So it isn’t exactly Texas.
But like the rest of the nation, many Texan eyes will be trying to read some political tea leaves after tonight’s Special Election for Georgia’s 6th Congressional District. As the first such contest since Donald Trump took power, many Progressives have pinned their hopes on Jon Ossoff, the top Democrat in the race. As Richard Fausset of the New York Times reports, this race is rife with implications for the nation’s thoughts on Trump and the overwhelmingly Republican, grossly under-performing Congress…
Voters in Georgia’s Sixth Congressional District will have 18 candidates to choose from Tuesday when they decide who should fill the seat vacated by former Representative Tom Price, a Republican who was tapped to become President Trump’s health and human services secretary.
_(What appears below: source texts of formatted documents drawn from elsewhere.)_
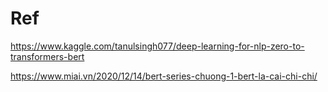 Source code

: # Ref 

https://www.kaggle.com/tanulsingh077/deep-learning-for-nlp-zero-to-transformers-bert

https://www.miai.vn/2020/12/14/bert-series-chuong-1-bert-la-cai-chi-chi/ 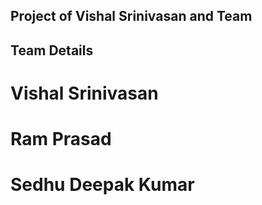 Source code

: ## Project of Vishal Srinivasan and Team

## Team Details
# Vishal Srinivasan
# Ram Prasad
# Sedhu Deepak Kumar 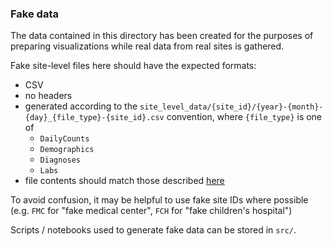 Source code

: ### Fake data

The data contained in this directory has been created for the purposes of preparing visualizations while real data from real sites is gathered.

Fake site-level files here should have the expected formats:
- CSV
- no headers
- generated according to the `site_level_data/{site_id}/{year}-{month}-{day}_{file_type}-{site_id}.csv` convention, where `{file_type}` is one of 
    - `DailyCounts`
    - `Demographics`
    - `Diagnoses`
    - `Labs`
- file contents should match those described [here](https://github.com/GriffinWeber/covid19i2b2/blob/master/COVID19_Data_Files_Description.txt)

To avoid confusion, it may be helpful to use fake site IDs where possible (e.g. `FMC` for "fake medical center", `FCH` for "fake children's hospital")

Scripts / notebooks used to generate fake data can be stored in `src/`.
But none have earned more press, or raised more money, than Jon Ossoff, 30, a Democrat and documentary filmmaker who bills his campaign as a way to “Make Trump Furious.” Now, in one of the first political tests of the Trump presidency, the question is whether he can turn anti-Trump anger and energy into enough votes to send him to Congress from a wealthy suburban district that has not sent a Democrat to Washington in decades.
The Times also provides an excellent 2017 Elections timeline, so you can keep up with some other key races in the coming months. For an off-year cycle, there is plenty to watch.
We’ll hear plenty from tonight’s results, but ultimately that’s only one part of a much deeper story. The most important events from this special election actually happened during the campaign. As one of a precious few Millennials seeking federal office, Mr. Ossoff has had to endure the ire copious attack ads from Republican groups wishing to tarnish his credentials. No surprise there.
But as Greg Bluestein of the Atlanta Journal-Constitution reports, the attacks they may have broad implications for virtually all aspiring Millennial leaders…
A Republican super PAC has unleashed a $1.1 million ad barrage against Jon Ossoff, a Democratic newcomer who is attracting national attention and a torrent of fundraising in his campaign to flip a conservative suburban Atlanta district.
The ad takes aim at Ossoff’s assertion that he worked for five years as a national security staffer who held top security clearances.
Ossoff and his campaign said he was granted those privileges working for Johnson after his 2006 election, while the super PAC depicts him as a college student “dressing up with his drinking buddies” for part of that time.
In a statement, Johnson called the ad “absurd.”
“Jon spent five years working on National Security issues for me, and he worked on such sensitive programs that he received a top secret security clearance from the Department of Defense,” said the DeKalb Democrat. “Washington political operatives are coming into Georgia to spread false personal attacks – it’s what the American people are sick and tired of.”
Instead of attacking Ossoff’s positions or his record directly, the PACs used old social media clips to paint him as an “irresponsible college student”, and make no mention of his career accomplishments since his 2009 graduation.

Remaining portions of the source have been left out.